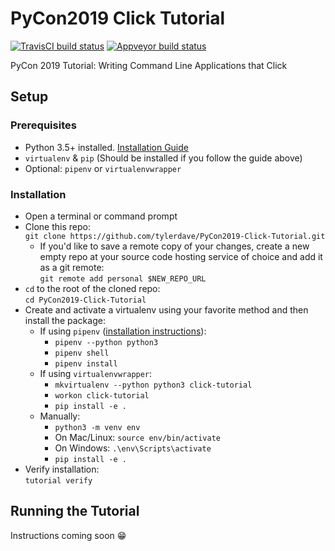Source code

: PyCon2019 Click Tutorial
========================

[![TravisCI build status](https://travis-ci.org/tylerdave/PyCon2019-Click-Tutorial.svg?branch=master)](https://travis-ci.org/tylerdave/PyCon2019-Click-Tutorial)
[![Appveyor build status](https://ci.appveyor.com/api/projects/status/3f5kpm416lb46bjo/branch/master?svg=true)](https://ci.appveyor.com/project/tylerdave/pycon2019-click-tutorial/branch/master)

PyCon 2019 Tutorial: Writing Command Line Applications that Click

## Setup

### Prerequisites

* Python 3.5+ installed. [Installation Guide](https://docs.python-guide.org/starting/installation/#python-3-installation-guides)
* `virtualenv` & `pip` (Should be installed if you follow the guide above)
* Optional: `pipenv` or `virtualenvwrapper`
  
### Installation

* Open a terminal or command prompt
* Clone this repo:<br> `git clone https://github.com/tylerdave/PyCon2019-Click-Tutorial.git`
  * If you'd like to save a remote copy of your changes, create a new empty repo at your source code hosting service of choice and add it as a git remote:<br> `git remote add personal $NEW_REPO_URL`
* `cd` to the root of the cloned repo: <br>`cd PyCon2019-Click-Tutorial`
* Create and activate a virtualenv using your favorite method and then install the package:
  * If using `pipenv` ([installation instructions](https://pipenv.readthedocs.io/en/latest/install/#installing-pipenv)):
    * `pipenv --python python3`
    * `pipenv shell`
    * `pipenv install`
  * If using `virtualenvwrapper`:
    * `mkvirtualenv --python python3 click-tutorial`
    * `workon click-tutorial`
    * `pip install -e .`
  * Manually:
    * `python3 -m venv env`
    * On Mac/Linux: `source env/bin/activate`
    * On Windows: `.\env\Scripts\activate`
    * `pip install -e .`
* Verify installation:<br>`tutorial verify`

## Running the Tutorial

Instructions coming soon 😁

→ What to work on:
When you reproduce the entries above, keep every word exactly and leave out each picture.

→ Answer to this exercise:
Source code

: PyCon2019 Click Tutorial
========================

[![TravisCI build status](https://travis-ci.org/tylerdave/PyCon2019-Click-Tutorial.svg?branch=master)](https://travis-ci.org/tylerdave/PyCon2019-Click-Tutorial)
[![Appveyor build status](https://ci.appveyor.com/api/projects/status/3f5kpm416lb46bjo/branch/master?svg=true)](https://ci.appveyor.com/project/tylerdave/pycon2019-click-tutorial/branch/master)

PyCon 2019 Tutorial: Writing Command Line Applications that Click

## Setup

### Prerequisites

* Python 3.5+ installed. [Installation Guide](https://docs.python-guide.org/starting/installation/#python-3-installation-guides)
* `virtualenv` & `pip` (Should be installed if you follow the guide above)
* Optional: `pipenv` or `virtualenvwrapper`
  
### Installation

* Open a terminal or command prompt
* Clone this repo:<br> `git clone https://github.com/tylerdave/PyCon2019-Click-Tutorial.git`
  * If you'd like to save a remote copy of your changes, create a new empty repo at your source code hosting service of choice and add it as a git remote:<br> `git remote add personal $NEW_REPO_URL`
* `cd` to the root of the cloned repo: <br>`cd PyCon2019-Click-Tutorial`
* Create and activate a virtualenv using your favorite method and then install the package:
  * If using `pipenv` ([installation instructions](https://pipenv.readthedocs.io/en/latest/install/#installing-pipenv)):
    * `pipenv --python python3`
    * `pipenv shell`
    * `pipenv install`
  * If using `virtualenvwrapper`:
    * `mkvirtualenv --python python3 click-tutorial`
    * `workon click-tutorial`
    * `pip install -e .`
  * Manually:
    * `python3 -m venv env`
    * On Mac/Linux: `source env/bin/activate`
    * On Windows: `.\env\Scripts\activate`
    * `pip install -e .`
* Verify installation:<br>`tutorial verify`

## Running the Tutorial

Instructions coming soon 😁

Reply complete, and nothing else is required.